Document images with source code »
====================

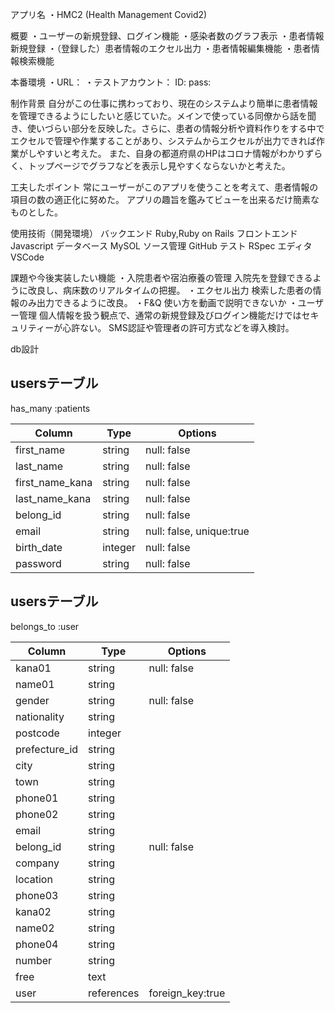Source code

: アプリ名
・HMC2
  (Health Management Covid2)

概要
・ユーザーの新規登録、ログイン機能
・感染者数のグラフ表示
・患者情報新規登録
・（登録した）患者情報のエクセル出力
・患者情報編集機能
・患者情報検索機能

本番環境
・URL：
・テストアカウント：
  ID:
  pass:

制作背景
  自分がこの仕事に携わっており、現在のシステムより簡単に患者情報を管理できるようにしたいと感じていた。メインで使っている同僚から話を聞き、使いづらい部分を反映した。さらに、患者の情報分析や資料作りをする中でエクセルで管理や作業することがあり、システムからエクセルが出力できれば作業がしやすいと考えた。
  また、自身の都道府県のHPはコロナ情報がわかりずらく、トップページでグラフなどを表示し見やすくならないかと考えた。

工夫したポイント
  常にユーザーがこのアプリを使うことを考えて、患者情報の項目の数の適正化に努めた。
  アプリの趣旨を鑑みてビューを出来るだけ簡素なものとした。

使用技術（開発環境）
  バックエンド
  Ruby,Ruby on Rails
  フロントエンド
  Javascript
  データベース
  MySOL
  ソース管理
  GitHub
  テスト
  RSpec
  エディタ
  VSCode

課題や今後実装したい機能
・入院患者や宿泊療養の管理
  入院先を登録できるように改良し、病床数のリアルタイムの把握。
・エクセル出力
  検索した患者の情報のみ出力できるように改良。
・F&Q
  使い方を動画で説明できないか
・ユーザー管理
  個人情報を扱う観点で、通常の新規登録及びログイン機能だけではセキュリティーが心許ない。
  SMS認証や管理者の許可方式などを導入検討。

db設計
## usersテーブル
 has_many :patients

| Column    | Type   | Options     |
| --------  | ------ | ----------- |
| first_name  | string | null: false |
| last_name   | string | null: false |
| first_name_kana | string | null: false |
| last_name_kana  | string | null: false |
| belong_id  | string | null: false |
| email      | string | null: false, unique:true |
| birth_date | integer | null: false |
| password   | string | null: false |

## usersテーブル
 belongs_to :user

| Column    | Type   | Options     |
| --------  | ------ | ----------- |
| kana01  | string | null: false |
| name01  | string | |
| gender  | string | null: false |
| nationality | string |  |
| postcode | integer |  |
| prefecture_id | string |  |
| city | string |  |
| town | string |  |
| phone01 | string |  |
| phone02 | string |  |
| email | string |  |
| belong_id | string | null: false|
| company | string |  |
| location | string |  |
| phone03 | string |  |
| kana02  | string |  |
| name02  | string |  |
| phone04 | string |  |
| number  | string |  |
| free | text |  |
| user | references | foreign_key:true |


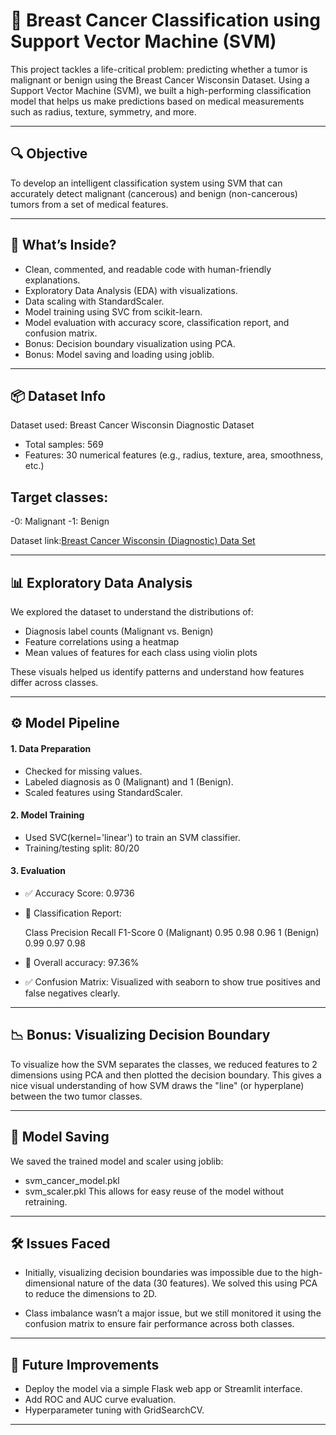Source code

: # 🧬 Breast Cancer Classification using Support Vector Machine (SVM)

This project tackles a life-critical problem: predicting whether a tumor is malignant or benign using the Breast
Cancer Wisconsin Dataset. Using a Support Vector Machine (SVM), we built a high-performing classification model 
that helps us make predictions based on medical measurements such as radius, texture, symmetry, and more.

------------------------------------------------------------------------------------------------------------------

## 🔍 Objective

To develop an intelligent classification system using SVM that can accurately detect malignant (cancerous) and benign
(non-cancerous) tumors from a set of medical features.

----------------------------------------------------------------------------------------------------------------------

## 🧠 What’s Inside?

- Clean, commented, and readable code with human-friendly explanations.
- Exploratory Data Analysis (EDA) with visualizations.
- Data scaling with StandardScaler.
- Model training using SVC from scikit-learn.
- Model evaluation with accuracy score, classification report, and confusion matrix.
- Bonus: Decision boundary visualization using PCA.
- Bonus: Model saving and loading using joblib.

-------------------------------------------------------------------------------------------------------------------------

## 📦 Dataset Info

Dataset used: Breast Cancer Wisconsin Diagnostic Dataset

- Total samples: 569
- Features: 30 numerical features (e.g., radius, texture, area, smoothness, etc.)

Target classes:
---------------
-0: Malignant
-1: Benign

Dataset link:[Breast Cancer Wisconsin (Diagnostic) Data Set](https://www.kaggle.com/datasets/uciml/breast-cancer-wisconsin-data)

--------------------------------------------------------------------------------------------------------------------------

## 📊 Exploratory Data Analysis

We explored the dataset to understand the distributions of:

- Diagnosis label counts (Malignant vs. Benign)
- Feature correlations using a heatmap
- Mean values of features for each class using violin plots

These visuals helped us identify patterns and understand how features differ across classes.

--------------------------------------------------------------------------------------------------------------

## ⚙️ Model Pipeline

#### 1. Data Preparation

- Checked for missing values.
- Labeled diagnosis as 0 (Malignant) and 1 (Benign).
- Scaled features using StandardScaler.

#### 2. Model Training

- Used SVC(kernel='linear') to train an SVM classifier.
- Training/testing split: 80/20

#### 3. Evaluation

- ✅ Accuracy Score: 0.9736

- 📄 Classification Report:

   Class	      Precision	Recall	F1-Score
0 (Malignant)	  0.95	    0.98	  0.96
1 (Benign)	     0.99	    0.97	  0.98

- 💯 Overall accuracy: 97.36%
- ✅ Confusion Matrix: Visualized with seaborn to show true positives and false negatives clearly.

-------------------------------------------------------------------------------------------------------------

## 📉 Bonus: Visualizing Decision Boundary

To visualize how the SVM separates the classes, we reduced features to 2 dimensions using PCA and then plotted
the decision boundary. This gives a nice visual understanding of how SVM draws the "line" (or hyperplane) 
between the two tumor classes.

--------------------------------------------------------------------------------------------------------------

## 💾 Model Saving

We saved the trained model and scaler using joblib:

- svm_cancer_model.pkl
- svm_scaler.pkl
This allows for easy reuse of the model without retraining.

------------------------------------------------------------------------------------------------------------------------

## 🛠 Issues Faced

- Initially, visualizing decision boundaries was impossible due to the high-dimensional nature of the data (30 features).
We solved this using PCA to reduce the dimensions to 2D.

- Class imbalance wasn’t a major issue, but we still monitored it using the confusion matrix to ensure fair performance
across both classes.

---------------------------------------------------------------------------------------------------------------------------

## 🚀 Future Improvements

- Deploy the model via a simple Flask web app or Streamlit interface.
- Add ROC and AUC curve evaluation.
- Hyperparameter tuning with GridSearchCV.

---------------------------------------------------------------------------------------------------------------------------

====================

What the task requires »
Isolate the lines above that contain the word "dimensions" and copy them.

Reply to the exercise »
To visualize how the SVM separates the classes, we reduced features to 2 dimensions using PCA and then plotted
We solved this using PCA to reduce the dimensions to 2D.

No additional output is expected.